**EXERCISE BRIEF**
Restate the listing below line for line and word for word, without the pictures.

**MATERIAL SHOWN**
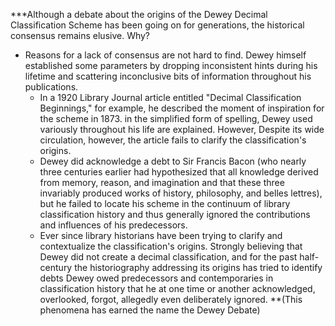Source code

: ***Although a debate about the origins of the Dewey Decimal Classification Scheme has been going on for generations, the historical consensus remains elusive. Why?
-   Reasons for a lack of consensus are not hard to find. Dewey himself established some parameters by dropping inconsistent hints during his lifetime and scattering inconclusive bits of information throughout his publications.
	- In a 1920 Library Journal article entitled "Decimal Classification Beginnings," for example, he described the moment of inspiration for the scheme in 1873. in the simplified form of spelling, Dewey used variously throughout his life are explained. However, Despite its wide circulation, however, the article fails to clarify the classification's origins.
    -   Dewey did acknowledge a debt to Sir Francis Bacon (who nearly three centuries earlier had hypothesized that all knowledge derived from memory, reason, and imagination and that these three invariably produced works of history, philosophy, and belles lettres), but he failed to locate his scheme in the continuum of library classification history and thus generally ignored the contributions and influences of his predecessors.
    -   Ever since library historians have been trying to clarify and contextualize the classification's origins. Strongly believing that Dewey did not create a decimal classification, and for the past half-century the historiography addressing its origins has tried to identify debts Dewey owed predecessors and contemporaries in classification history that he at one time or another acknowledged, overlooked, forgot, allegedly even deliberately ignored. **(This phenomena has earned the name the Dewey Debate)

**FINISHED TASK**
Source code

: ***Although a debate about the origins of the Dewey Decimal Classification Scheme has been going on for generations, the historical consensus remains elusive. Why?
-   Reasons for a lack of consensus are not hard to find. Dewey himself established some parameters by dropping inconsistent hints during his lifetime and scattering inconclusive bits of information throughout his publications.
	- In a 1920 Library Journal article entitled "Decimal Classification Beginnings," for example, he described the moment of inspiration for the scheme in 1873. in the simplified form of spelling, Dewey used variously throughout his life are explained. However, Despite its wide circulation, however, the article fails to clarify the classification's origins.
    -   Dewey did acknowledge a debt to Sir Francis Bacon (who nearly three centuries earlier had hypothesized that all knowledge derived from memory, reason, and imagination and that these three invariably produced works of history, philosophy, and belles lettres), but he failed to locate his scheme in the continuum of library classification history and thus generally ignored the contributions and influences of his predecessors.
    -   Ever since library historians have been trying to clarify and contextualize the classification's origins. Strongly believing that Dewey did not create a decimal classification, and for the past half-century the historiography addressing its origins has tried to identify debts Dewey owed predecessors and contemporaries in classification history that he at one time or another acknowledged, overlooked, forgot, allegedly even deliberately ignored. **(This phenomena has earned the name the Dewey Debate)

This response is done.